P’ou Song-Ling
He
aquí la historia que me contó Chen Lin-Cheng: Un viejo amigo suyo estaba echado
a la hora de la siesta, un día de verano, cuando vio, medio dormido, la vaga
figura de una mujer que, eludiendo a la portera, se introducía en la casa
vestida de luto: cofia blanca, túnica y falda de cáñamo. Se dirigió a las
habitaciones interiores y el viejo, al principio, creyó que era una vecina que
iba a hacerles una visita; después reflexionó: “¿Cómo se atrevería a entrar en
la casa del prójimo con semejante indumentaria?”
Mientras permanecía sumergido en la
perplejidad, la mujer volvió sobre sus pasos y penetró en la habitación. El
viejo la examinó atentamente: la mujer tendría unos treinta años; el matiz
amarillento de su piel, su rostro hinchado y su mirada sombría le daban un
aspecto terrible. Iba y venía por la habitación, aparentemente sin intención
ninguna de abandonarla; incluso se acercaba a la cama. Él fingía dormir para
mejor observar cuanto hacía.
De pronto, ella se levantó un poco la
falda y saltó a la cama, sentándose en el vientre del viejo; parecía pesar tres
mil libras. El viejo conservaba por completo la lucidez, pero cuando quiso
levantar la mano se encontró con que la tenía encadenada; cuando quiso mover un
pie, lo tenía paralizado. Sobrecogido de terror, trató de gritar, pero,
desgraciadamente, no era dueño de su voz. La mujer, mientras tanto, le
olfateaba la cara, las mejillas, la nariz, las cejas, la frente. En toda la
cara sintió su aliento, cuyo soplo helado lo penetraba hasta los huesos.

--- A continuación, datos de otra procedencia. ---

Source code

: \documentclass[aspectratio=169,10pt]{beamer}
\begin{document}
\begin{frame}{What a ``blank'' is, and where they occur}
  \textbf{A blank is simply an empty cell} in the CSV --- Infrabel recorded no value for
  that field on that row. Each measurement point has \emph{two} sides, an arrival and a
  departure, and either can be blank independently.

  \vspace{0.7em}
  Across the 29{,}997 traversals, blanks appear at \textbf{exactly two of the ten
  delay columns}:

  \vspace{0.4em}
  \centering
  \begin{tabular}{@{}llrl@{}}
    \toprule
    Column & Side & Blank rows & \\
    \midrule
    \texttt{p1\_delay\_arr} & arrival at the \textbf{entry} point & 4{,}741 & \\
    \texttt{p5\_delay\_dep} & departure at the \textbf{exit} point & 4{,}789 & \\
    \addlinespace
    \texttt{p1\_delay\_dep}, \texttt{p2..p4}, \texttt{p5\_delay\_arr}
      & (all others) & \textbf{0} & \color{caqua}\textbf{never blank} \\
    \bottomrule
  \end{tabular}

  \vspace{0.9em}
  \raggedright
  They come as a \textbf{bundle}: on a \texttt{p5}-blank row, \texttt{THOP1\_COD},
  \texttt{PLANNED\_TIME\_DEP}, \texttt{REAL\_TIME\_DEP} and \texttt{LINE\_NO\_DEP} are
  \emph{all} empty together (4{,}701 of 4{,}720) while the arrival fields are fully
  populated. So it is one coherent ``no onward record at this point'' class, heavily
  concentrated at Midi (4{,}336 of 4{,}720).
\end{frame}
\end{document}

Imaginó una estratagema para librarse de aquella angustia: cuando ella llegara
al mentón, él trataría de morderla. Poco después ella, en efecto, se inclinó
para olerle la barbilla. El viejo la mordió con todas sus fuerzas, tanto que
los dientes penetraron en la carne.
Bajo la impresión del dolor la mujer se
tiró al suelo, debatiéndose y lamentándose, mientras él apretaba las mandíbulas
con más energía. La sangre resbalaba por su barbilla e inundaba la almohada. En
medio de esta lucha encarnizada el viejo oyó, en el patio, la voz de su mujer.

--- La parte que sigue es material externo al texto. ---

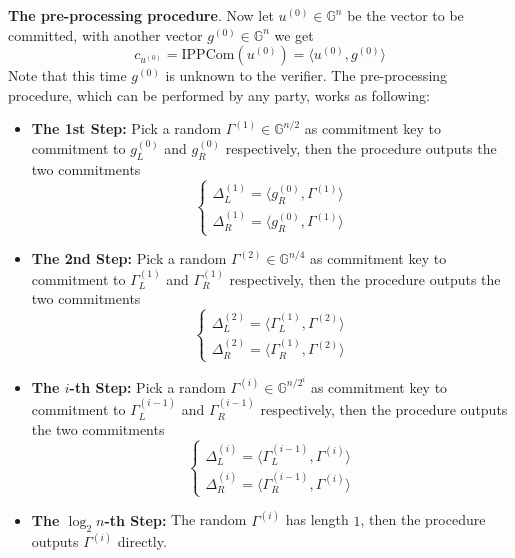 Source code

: \documentclass{article}
\begin{document}
\textbf{The pre-processing procedure}. Now let $u^{(0)} \in \mathbb{G}^n$ be the vector to be committed, with another vector $g^{(0)} \in \mathbb{G}^n$ we get 
\begin{equation*}
c_{u^{(0)}} = \text{IPPCom}(u^{(0)}) = \langle u^{(0)}, g^{(0)} \rangle
\end{equation*} 
Note that this time $g^{(0)}$ is unknown to the verifier. The pre-processing procedure, which can be performed by any party, works as following: 
\begin{itemize}
\item \textbf{The 1st Step: } Pick a random $\Gamma^{(1)} \in \mathbb{G}^{n/2}$ as commitment key to commitment to $g^{(0)}_L$ and $g^{(0)}_R$ respectively, then the procedure outputs the two commitments
\begin{equation*}
\begin{cases}
\Delta_L^{(1)} = \langle g^{(0)}_R, \Gamma^{(1)} \rangle \\
\Delta_R^{(1)} = \langle g^{(0)}_R, \Gamma^{(1)} \rangle
\end{cases}
\end{equation*}
\item \textbf{The 2nd Step: } Pick a random $\Gamma^{(2)} \in \mathbb{G}^{n/4}$ as commitment key to commitment to $\Gamma^{(1)}_L$ and $\Gamma^{(1)}_R$ respectively, then the procedure outputs the two commitments
\begin{equation*}
\begin{cases}
\Delta_L^{(2)} = \langle \Gamma^{(1)}_L, \Gamma^{(2)} \rangle \\
\Delta_R^{(2)} = \langle \Gamma^{(1)}_R, \Gamma^{(2)} \rangle
\end{cases}
\end{equation*}
\item \textbf{The $i$-th Step: } Pick a random $\Gamma^{(i)} \in \mathbb{G}^{n/2^{i}}$ as commitment key to commitment to $\Gamma^{(i-1)}_L$ and $\Gamma^{(i-1)}_R$ respectively, then the procedure outputs the two commitments
\begin{equation*}
\begin{cases}
\Delta_L^{(i)} = \langle \Gamma^{(i-1)}_L, \Gamma^{(i)} \rangle \\
\Delta_R^{(i)} = \langle \Gamma^{(i-1)}_R, \Gamma^{(i)} \rangle
\end{cases}
\end{equation*}
\item \textbf{The $\log_2 n$-th Step: } The random $\Gamma^{(i)}$ has length $1$, then the procedure outputs $\Gamma^{(i)}$ directly. 
\end{itemize}
\end{document}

–¡Un fantasma! –gritó en el acto.
Pero apenas abrió la boca, el monstruo se
desvaneció, como un suspiro.
La mujer acudió a la cabecera de su
marido; no vio nada y se burló de la ilusión, causada, pensó ella, por una
pesadilla. Pero el viejo insistió en su narración y, como prueba evidente, le
enseñó la mancha de sangre: parecía agua que hubiera penetrado por una fisura
del techo y empapado la almohada y la estera. El viejo acercó la cara a la
mancha y respiró una emanación pútrida; se sintió presa de un violento acceso
de vómitos, y durante muchos días tuvo la boca apestada, con un hálito
nauseabundo.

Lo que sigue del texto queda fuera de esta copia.